If it was indeed designed as a message to the Irish business community, then perhaps it missed the mark: some of the intended recipients may have been offended by the lack of anything to do with business apart from a reference to making money – by the Scots!
And perhaps the worst thing was that it was essentially a re-run of last year’s message. Surely if the PM had time to record it again, someone had time to update it? But maybe the problem was the PM in written-spoken-authorised mode. Or maybe they forgot until the last minute.
Nevertheless it’s hard to see it deserved the tremendous bollocking it got.
Perhaps the Taoiseach, having been presented with the video and an armful of outraged tweets, may have over-reacted. Apparently he’s trying to develop an all-Ireland strategy for dealing with the problem of alcohol abuse, so the Guinness-or-three cliché may have rankled. And there is the “stage Irish” issue – indeed, we may have got to the point where no generalisation about any nationality is acceptable in public. (“Tall chaps, those Dutchmen.” “Racist!”)
But I think it’s fair to say the majority of people who objected were not primarily concerned about cultural stereotyping of the Irish, nor reference to consumption of multiple Guinnesses.
Clearly there was a well-orchestrated Twitter campaign, but the interesting question is why?
It’s only a partial answer to say it was Tony Abbott – not everything he says is attacked with the same vigour.
I think it was the vision of Australia, which was almost calculated to send the broad left into a frenzy.

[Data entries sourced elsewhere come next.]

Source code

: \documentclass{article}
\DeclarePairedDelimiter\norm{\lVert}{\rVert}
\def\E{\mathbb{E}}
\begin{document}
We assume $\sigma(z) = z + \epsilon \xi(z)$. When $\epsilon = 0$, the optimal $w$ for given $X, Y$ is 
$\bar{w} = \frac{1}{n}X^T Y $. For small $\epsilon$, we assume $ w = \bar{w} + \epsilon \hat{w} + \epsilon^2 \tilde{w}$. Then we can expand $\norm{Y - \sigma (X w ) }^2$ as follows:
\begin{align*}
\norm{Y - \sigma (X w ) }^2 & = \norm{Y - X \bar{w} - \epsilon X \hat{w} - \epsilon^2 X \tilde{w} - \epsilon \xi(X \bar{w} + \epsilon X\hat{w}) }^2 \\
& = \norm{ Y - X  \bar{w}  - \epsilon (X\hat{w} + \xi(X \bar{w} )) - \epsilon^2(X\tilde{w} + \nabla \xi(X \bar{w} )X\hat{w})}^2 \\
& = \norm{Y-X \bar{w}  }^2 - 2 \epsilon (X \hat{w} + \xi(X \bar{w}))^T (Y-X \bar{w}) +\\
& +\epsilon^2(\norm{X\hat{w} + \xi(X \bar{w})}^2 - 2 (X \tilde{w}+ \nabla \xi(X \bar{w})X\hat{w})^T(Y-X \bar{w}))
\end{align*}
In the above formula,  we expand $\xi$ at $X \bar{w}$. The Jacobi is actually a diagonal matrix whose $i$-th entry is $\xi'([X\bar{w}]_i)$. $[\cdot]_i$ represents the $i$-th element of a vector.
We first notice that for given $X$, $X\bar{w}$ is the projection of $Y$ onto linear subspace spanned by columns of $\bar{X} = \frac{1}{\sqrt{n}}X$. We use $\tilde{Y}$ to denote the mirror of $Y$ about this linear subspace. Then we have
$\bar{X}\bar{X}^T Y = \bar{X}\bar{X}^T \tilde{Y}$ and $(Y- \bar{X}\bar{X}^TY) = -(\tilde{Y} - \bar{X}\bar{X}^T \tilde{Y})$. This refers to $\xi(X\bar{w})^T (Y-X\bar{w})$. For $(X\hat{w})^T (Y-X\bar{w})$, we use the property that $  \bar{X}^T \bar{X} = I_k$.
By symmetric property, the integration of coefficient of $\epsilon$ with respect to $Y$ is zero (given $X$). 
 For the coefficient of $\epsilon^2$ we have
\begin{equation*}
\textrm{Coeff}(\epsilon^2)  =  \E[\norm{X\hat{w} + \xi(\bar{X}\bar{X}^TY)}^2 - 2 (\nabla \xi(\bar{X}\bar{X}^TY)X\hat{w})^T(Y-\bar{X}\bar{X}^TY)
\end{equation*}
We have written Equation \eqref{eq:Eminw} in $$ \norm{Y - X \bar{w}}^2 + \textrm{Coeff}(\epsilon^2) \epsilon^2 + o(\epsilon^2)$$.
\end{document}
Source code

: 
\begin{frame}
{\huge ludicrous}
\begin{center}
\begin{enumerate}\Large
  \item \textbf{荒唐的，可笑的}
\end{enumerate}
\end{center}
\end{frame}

A vision of Australian society in which the determinative influences were presented as all originating from the British isles, and included English law (gasp!), Scottish economics (Adam Smith! Hiss!), and, perhaps worst of all, Irish spiritual values!
What’s more, it was clear that Abbott clearly approved of this mix.
Now a rational analysis might say this was a throwaway line, it’s clear that Abbott in fact has a high opinion of the importance of the contribution to Australian society of Aborigines and postwar migrant groups – but that’s not the problem. The problem is not that he failed to mention Indigenous culture or multiculturalism.
The problem is that he mentioned, in a positive way, influences on Australian society that the left think should be ignored, denied or cursed.
Perhaps if he’d said the Irish in Australia were mainly a bunch of radical subversives, victims like the Aborigines of colonial racism, capitalist greed and hypocritical religion enlisted in their service, he might’ve got away with it.
I don’t know quite how the Irish Chamber of Commerce would’ve reacted though.